[Exercise data]
------
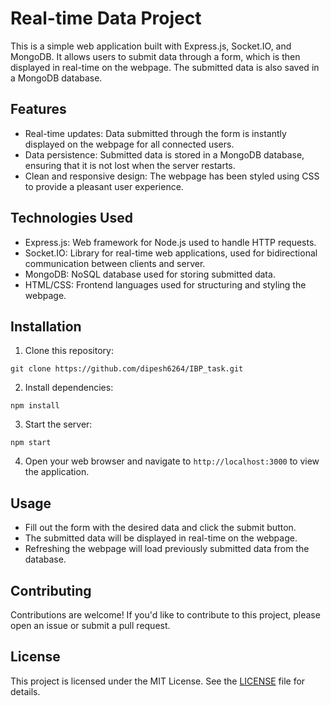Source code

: # Real-time Data Project

This is a simple web application built with Express.js, Socket.IO, and MongoDB. It allows users to submit data through a form, which is then displayed in real-time on the webpage. The submitted data is also saved in a MongoDB database.

## Features

- Real-time updates: Data submitted through the form is instantly displayed on the webpage for all connected users.
- Data persistence: Submitted data is stored in a MongoDB database, ensuring that it is not lost when the server restarts.
- Clean and responsive design: The webpage has been styled using CSS to provide a pleasant user experience.

## Technologies Used

- Express.js: Web framework for Node.js used to handle HTTP requests.
- Socket.IO: Library for real-time web applications, used for bidirectional communication between clients and server.
- MongoDB: NoSQL database used for storing submitted data.
- HTML/CSS: Frontend languages used for structuring and styling the webpage.

## Installation

1. Clone this repository:

```
git clone https://github.com/dipesh6264/IBP_task.git
```

2. Install dependencies:

```
npm install
```

3. Start the server:

```
npm start
```

4. Open your web browser and navigate to `http://localhost:3000` to view the application.

## Usage

- Fill out the form with the desired data and click the submit button.
- The submitted data will be displayed in real-time on the webpage.
- Refreshing the webpage will load previously submitted data from the database.

## Contributing

Contributions are welcome! If you'd like to contribute to this project, please open an issue or submit a pull request.

## License

This project is licensed under the MIT License. See the [LICENSE](LICENSE) file for details.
------
[Your objective]
Every line, from the one holding "## Contributing" through the last line of the material above, should be transcribed exactly, and no line outside that range.

[Written reply]
## Contributing

Contributions are welcome! If you'd like to contribute to this project, please open an issue or submit a pull request.

## License

This project is licensed under the MIT License. See the [LICENSE](LICENSE) file for details.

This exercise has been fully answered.